Department of Dermatology, University of Heidelberg, Heidelberg, Germany.
Department of Dermatology, University of Göttingen, Göttingen, Germany.
Eur J Cancer. 2020 Aug;135:39-46. doi: 10.1016/j.ejca.2020.04.043. Epub 2020 Jun 10.
Convolutional neural networks (CNNs) have shown a dermatologist-level performance in the classification of skin lesions. We aimed to deliver a head-to-head comparison of a conventional image analyser (CIA), which depends on segmentation and weighting of handcrafted features, to a CNN trained by deep learning.
Cross-sectional study using a real-world, prospectively acquired, dermoscopic dataset of 1981 skin lesions to compare the diagnostic performance of a market-approved CNN (Moleanalyzer-Pro™, developed in 2018) to a CIA (Moleanalyzer-3™/Dynamole™; developed in 2004, all FotoFinder Systems Inc, Germany). As a reference standard, we used histopathological diagnoses (n = 785) or, in non-excised benign lesions (n = 1196), expert consensus plus an uneventful follow-up by sequential digital dermoscopy for at least 2 years.
A total of 281 malignant lesions and 1700 benign lesions from 435 patients (62.2% male, mean age: 52 years) were prospectively imaged.
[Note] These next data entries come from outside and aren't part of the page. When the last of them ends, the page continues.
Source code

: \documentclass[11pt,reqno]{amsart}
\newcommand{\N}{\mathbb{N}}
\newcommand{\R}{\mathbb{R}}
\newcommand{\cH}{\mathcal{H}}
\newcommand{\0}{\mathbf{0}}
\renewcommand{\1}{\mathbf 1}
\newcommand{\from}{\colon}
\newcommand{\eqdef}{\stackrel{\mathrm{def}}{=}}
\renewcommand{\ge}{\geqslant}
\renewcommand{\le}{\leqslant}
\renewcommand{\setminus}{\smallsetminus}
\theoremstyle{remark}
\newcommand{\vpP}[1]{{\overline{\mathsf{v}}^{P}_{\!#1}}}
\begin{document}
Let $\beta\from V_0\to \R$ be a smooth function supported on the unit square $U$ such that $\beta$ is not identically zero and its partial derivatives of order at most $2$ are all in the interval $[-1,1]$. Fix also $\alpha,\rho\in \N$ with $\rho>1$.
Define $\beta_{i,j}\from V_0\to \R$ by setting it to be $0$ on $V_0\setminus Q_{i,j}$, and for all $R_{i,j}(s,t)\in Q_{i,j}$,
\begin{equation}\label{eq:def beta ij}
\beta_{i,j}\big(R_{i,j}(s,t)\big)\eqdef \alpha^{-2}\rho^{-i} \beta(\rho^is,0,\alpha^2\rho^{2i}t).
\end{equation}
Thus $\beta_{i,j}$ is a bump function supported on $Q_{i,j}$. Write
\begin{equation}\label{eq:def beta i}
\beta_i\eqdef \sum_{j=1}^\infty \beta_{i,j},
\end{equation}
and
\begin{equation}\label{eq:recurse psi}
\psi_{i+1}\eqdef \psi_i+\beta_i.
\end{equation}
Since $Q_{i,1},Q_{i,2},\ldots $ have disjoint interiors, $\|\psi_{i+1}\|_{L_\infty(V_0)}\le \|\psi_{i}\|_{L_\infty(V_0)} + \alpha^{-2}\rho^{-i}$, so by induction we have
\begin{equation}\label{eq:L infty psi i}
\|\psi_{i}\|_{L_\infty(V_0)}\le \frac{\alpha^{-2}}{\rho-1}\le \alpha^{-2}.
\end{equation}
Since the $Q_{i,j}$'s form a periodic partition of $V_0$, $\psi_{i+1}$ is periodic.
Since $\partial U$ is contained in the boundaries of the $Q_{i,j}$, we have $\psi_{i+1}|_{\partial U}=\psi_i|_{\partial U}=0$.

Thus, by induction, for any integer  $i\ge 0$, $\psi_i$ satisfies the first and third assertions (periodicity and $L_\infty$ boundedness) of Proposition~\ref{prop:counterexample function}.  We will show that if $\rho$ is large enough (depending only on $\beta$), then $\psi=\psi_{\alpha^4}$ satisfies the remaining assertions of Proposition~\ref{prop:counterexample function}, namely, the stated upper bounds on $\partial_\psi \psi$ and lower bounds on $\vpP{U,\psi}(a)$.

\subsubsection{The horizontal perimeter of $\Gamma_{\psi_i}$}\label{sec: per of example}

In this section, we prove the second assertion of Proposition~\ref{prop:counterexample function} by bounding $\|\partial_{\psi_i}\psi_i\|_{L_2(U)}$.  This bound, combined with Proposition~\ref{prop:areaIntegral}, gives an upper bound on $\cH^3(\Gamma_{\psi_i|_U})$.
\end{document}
The CNN showed a sensitivity of 77.6% (95% confidence interval [CI]: [72.4%-82.1%]), specificity of 95.3% (95% CI: [94.2%-96.2%]), and receiver operating characteristic (ROC)-area under the curve (AUC) of 0.945 (95% CI: [0.930-0.961]). In contrast, the CIA achieved a sensitivity of 53.4% (95% CI: [47.5%-59.1%]), specificity of 86.6% (95% CI: [84.9%-88.1%]) and ROC-AUC of 0.738 (95% CI: [0.701-0.774]). The data set included melanomas originally diagnosed by dynamic changes during sequential digital dermoscopy (52 of 201, 20.6%), which reduced the sensitivities of both classifiers. Pairwise comparisons of sensitivities, specificities, and ROC-AUCs indicated a clear outperformance by the CNN (all p < 0.001).
The superior diagnostic performance of the CNN argues against a continued application of former CIAs as an aide to physicians' clinical management decisions.
卷积神经网络(CNN)在皮肤病变分类方面已经达到了皮肤科医生的水平。我们旨在对传统图像分析器(CIA)和经过深度学习训练的 CNN 进行直接比较,CIA 依赖于手工特征的分割和加权。
使用前瞻性采集的真实世界、共纳入 1981 个皮肤病变的临床共焦激光显微镜数据集进行横断面研究,以比较市场上已批准的 CNN(Moleanalyzer-Pro™,于 2018 年开发)和 CIA(Moleanalyzer-3™/Dynamole™;于 2004 年开发,均由 FotoFinder Systems Inc 公司生产,德国)的诊断性能。作为参考标准,我们使用组织病理学诊断(n=785)或非切除良性病变(n=1196),采用专家共识,对连续数字共焦激光显微镜进行至少 2 年的随访,未出现不良事件。
前瞻性地对 435 例患者(62.2%为男性,平均年龄 52 岁)的 281 个恶性病变和 1700 个良性病变进行成像。CNN 的敏感性为 77.6%(95%置信区间[CI]:[72.4%-82.1%]),特异性为 95.3%(95% CI:[94.2%-96.2%]),接收器操作特征(ROC)曲线下面积(AUC)为 0.945(95% CI:[0.930-0.961])。相比之下,CIA 的敏感性为 53.4%(95% CI:[47.5%-59.1%]),特异性为 86.6%(95% CI:[84.9%-88.1%]),ROC-AUC 为 0.738(95% CI:[0.701-0.774])。该数据集包括最初通过连续数字共焦激光显微镜动态变化诊断的黑色素瘤(201 例中的 52 例,20.6%),这降低了两种分类器的敏感性。敏感性、特异性和 ROC-AUC 的两两比较表明 CNN 具有明显的优势(所有 p 值均<0.001)。
CNN 的卓越诊断性能表明,传统 CIA 不应继续作为辅助医生临床管理决策的手段。